◆ WHAT IS BEING ASKED:
Only the number is needed: how many lines in the entries below contain the string "sizes"?

◆ TASK INPUTS:
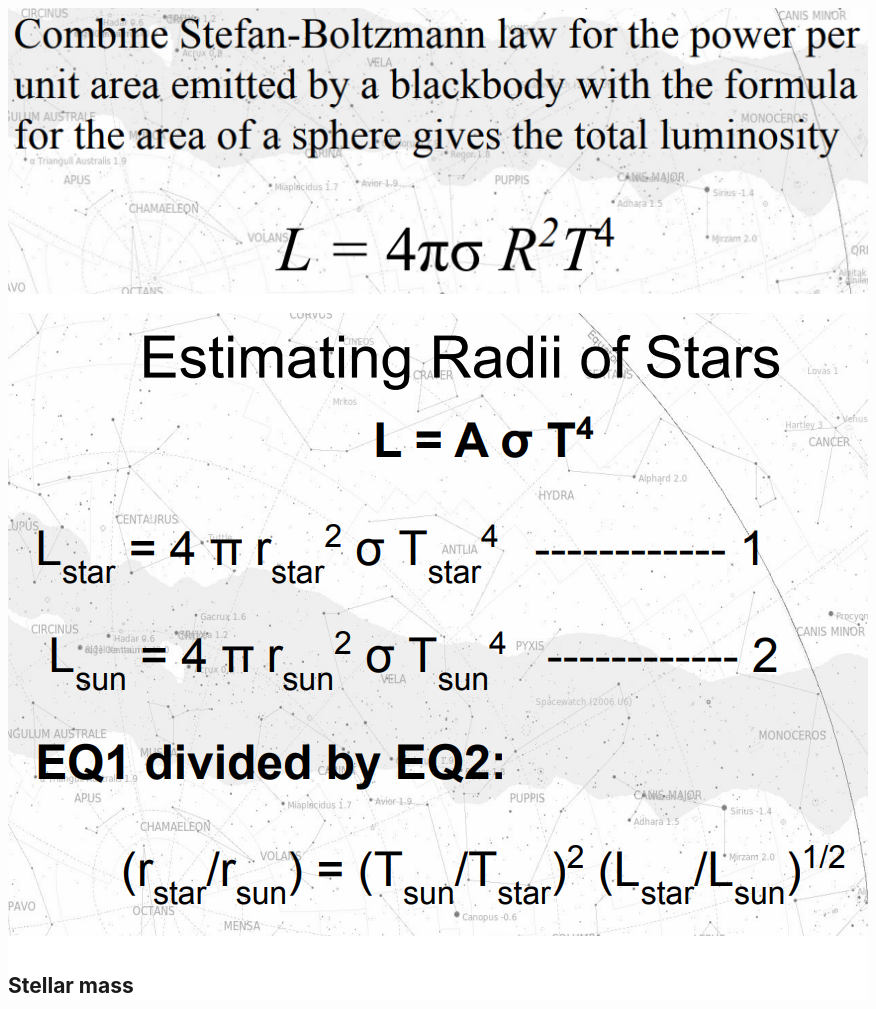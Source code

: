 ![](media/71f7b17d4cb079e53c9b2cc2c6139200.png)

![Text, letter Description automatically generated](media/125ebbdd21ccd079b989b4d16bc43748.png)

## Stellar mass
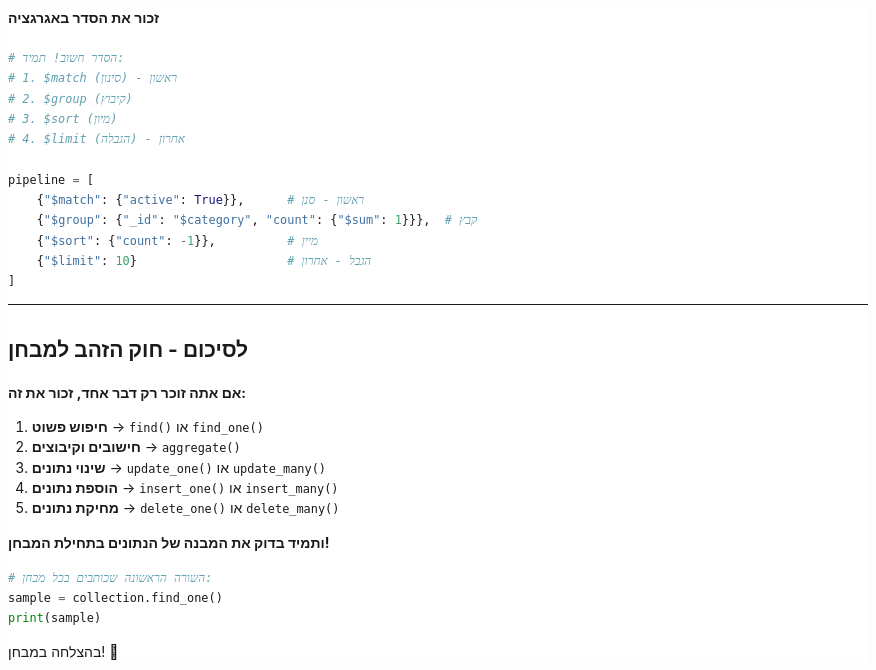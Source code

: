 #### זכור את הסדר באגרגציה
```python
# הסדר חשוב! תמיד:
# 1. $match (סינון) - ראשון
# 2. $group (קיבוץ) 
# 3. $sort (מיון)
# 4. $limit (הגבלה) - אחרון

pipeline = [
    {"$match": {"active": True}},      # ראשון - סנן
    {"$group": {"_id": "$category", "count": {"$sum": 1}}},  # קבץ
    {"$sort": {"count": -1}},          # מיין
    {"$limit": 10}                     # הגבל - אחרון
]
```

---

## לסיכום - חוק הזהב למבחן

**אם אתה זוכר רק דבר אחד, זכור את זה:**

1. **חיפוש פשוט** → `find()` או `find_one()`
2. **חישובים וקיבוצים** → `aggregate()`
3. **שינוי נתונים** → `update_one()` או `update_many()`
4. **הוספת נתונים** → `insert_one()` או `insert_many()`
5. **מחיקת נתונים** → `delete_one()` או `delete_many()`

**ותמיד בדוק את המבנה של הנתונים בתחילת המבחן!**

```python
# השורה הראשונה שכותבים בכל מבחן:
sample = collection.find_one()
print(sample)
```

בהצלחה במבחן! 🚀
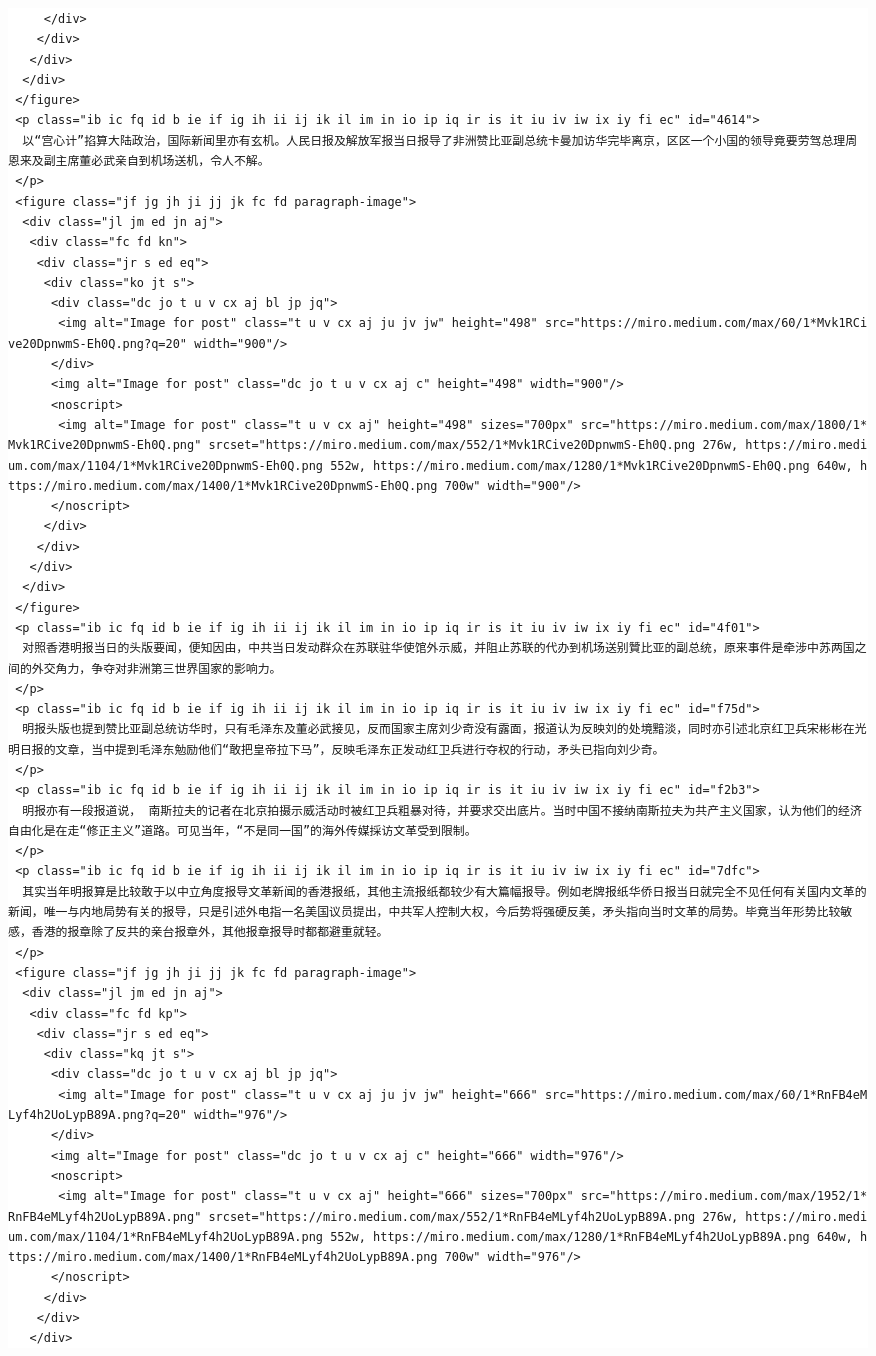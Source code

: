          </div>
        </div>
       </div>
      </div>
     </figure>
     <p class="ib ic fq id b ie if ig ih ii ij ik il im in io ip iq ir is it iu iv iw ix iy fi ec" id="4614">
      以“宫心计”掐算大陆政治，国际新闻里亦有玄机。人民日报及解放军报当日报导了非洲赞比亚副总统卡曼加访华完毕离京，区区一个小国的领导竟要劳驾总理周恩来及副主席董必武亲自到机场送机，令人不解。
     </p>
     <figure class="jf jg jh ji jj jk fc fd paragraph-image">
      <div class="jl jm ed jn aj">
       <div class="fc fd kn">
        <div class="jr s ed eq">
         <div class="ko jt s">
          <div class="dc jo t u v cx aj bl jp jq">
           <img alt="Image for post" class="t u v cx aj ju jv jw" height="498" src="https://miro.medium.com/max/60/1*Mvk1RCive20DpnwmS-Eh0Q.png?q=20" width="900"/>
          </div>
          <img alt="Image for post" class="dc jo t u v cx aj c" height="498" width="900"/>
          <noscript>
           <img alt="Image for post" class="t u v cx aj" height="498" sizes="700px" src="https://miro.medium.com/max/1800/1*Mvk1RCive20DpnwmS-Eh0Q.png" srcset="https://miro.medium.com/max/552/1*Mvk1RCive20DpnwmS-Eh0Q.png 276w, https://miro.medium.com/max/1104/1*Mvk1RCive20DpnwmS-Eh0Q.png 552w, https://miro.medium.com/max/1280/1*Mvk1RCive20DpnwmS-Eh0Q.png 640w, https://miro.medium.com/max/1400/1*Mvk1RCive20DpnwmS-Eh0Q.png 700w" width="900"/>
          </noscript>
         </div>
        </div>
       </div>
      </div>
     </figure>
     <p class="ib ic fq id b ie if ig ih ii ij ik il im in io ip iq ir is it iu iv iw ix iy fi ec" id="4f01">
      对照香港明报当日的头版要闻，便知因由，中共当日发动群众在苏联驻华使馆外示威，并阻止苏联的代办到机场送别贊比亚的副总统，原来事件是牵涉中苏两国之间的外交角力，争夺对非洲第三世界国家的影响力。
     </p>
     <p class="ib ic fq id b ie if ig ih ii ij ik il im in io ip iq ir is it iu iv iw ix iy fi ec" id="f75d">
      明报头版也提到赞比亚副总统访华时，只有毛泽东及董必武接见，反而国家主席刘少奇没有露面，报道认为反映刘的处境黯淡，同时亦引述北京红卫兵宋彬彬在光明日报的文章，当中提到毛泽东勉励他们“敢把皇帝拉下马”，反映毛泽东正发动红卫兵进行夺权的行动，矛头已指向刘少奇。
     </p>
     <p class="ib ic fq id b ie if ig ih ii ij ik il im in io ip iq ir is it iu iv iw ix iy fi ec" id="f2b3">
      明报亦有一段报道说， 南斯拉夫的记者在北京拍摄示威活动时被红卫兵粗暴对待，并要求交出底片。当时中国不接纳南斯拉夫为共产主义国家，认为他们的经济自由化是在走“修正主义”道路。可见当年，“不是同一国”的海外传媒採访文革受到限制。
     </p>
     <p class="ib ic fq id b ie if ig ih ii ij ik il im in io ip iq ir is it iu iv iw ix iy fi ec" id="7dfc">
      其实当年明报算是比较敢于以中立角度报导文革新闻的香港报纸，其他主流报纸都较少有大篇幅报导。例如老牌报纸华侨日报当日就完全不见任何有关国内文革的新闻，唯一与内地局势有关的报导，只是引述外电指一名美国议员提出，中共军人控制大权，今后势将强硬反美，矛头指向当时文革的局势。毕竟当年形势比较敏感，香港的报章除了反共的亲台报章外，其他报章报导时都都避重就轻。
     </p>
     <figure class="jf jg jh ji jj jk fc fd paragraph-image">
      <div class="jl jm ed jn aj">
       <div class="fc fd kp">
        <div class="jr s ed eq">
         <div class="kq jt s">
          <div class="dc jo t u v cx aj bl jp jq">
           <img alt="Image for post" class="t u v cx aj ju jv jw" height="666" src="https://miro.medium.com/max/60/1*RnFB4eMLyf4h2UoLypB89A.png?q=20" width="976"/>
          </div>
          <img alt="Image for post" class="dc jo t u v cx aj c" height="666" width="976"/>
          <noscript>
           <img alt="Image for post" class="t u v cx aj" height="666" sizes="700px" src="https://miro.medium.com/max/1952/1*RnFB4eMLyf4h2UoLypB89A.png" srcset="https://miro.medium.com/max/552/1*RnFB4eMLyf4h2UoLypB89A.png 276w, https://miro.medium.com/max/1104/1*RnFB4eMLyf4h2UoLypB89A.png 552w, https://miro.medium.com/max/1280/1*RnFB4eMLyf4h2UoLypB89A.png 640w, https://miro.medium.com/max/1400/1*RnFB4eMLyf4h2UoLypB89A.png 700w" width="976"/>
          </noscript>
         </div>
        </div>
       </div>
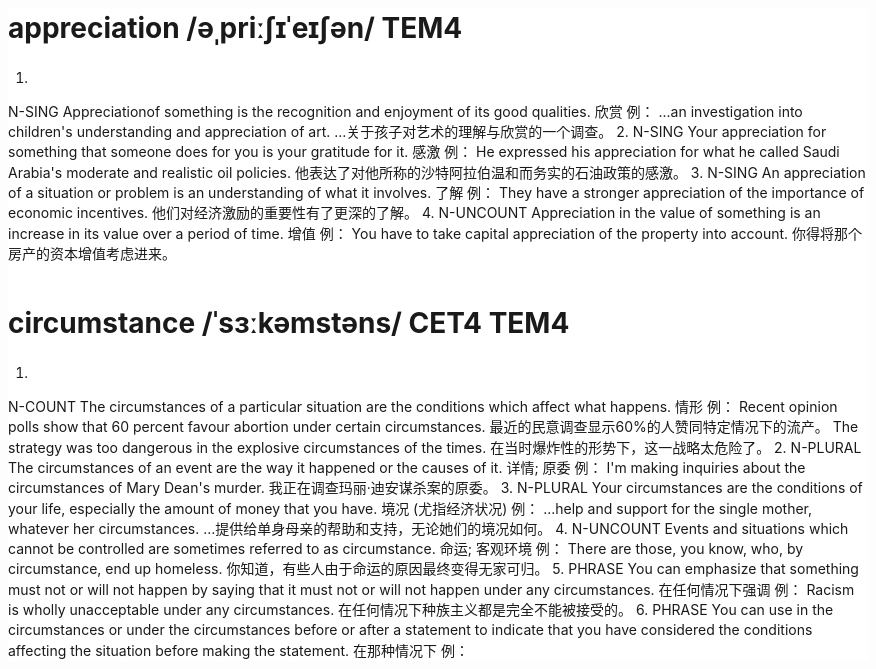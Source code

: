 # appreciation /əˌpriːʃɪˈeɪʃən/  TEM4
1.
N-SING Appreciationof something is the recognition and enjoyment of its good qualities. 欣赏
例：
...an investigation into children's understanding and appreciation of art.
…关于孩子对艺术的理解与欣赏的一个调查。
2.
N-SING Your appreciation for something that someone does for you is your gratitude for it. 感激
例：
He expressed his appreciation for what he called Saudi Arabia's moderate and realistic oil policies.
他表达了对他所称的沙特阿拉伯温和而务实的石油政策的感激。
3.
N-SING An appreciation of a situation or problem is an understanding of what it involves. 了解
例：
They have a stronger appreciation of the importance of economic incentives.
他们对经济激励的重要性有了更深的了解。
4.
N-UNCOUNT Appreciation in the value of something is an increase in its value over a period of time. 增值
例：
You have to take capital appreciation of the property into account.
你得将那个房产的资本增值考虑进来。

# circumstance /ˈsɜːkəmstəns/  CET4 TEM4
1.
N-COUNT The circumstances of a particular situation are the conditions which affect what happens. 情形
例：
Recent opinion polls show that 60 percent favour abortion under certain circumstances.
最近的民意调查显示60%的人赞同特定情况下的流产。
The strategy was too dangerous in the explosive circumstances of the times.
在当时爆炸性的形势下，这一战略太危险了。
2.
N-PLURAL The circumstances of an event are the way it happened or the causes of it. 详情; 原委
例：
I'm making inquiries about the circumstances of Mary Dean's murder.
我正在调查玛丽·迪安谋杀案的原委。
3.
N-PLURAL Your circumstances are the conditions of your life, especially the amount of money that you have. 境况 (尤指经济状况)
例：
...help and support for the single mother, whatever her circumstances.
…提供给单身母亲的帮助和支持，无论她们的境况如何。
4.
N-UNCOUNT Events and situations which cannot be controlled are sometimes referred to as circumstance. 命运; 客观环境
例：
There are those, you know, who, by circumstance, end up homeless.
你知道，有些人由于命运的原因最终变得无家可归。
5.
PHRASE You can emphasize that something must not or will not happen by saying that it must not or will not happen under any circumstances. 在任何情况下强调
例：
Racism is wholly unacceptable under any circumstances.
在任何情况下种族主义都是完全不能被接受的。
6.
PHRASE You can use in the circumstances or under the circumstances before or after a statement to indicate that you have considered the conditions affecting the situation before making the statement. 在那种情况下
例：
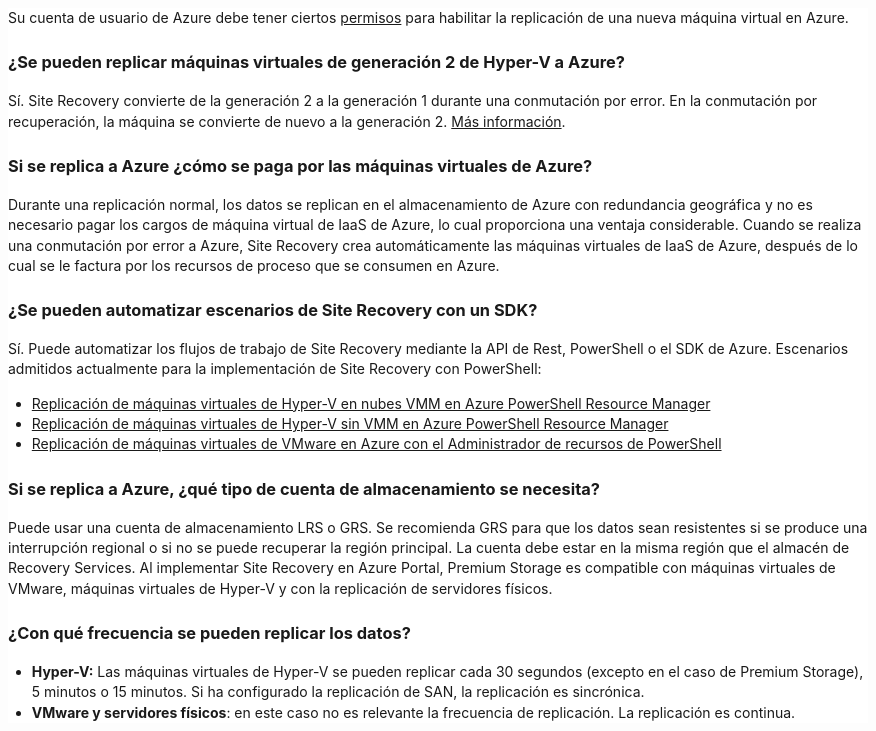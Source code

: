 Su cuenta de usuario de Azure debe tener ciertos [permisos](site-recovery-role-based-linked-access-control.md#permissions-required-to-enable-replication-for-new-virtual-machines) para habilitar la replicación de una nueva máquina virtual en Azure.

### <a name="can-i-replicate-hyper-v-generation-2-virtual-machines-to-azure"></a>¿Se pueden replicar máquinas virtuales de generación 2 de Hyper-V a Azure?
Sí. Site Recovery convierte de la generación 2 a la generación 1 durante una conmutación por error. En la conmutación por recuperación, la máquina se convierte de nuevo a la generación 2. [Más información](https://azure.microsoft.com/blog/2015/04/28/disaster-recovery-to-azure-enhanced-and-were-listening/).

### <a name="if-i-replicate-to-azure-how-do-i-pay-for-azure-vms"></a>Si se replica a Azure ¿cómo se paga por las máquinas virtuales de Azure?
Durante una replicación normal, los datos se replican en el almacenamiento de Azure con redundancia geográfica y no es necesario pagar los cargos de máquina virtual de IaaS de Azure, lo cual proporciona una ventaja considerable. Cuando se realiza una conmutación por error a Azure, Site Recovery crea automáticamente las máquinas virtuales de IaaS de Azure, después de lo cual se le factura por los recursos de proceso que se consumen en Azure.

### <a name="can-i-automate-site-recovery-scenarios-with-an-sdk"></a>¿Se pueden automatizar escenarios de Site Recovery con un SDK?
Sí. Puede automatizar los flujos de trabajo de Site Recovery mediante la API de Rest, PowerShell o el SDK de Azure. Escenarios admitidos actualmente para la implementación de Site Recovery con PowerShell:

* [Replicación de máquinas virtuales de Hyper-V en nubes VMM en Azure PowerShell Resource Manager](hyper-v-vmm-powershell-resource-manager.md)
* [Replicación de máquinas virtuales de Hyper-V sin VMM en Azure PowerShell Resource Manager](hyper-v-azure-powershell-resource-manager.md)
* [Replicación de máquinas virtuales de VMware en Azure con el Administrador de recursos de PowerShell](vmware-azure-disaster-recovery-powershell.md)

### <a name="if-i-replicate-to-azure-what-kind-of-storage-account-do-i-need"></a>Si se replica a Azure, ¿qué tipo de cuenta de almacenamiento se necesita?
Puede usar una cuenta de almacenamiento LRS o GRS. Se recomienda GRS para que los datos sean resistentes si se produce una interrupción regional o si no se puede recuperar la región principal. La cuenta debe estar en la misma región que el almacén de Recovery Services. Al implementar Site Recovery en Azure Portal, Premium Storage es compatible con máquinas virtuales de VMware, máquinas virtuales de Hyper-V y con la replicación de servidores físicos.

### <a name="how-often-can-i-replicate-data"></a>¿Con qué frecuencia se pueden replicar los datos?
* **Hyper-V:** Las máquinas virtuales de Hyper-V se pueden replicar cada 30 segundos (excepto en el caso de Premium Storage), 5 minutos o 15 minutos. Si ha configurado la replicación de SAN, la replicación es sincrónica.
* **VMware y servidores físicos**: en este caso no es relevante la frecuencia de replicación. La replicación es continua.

◆ ANSWER SECTION:
2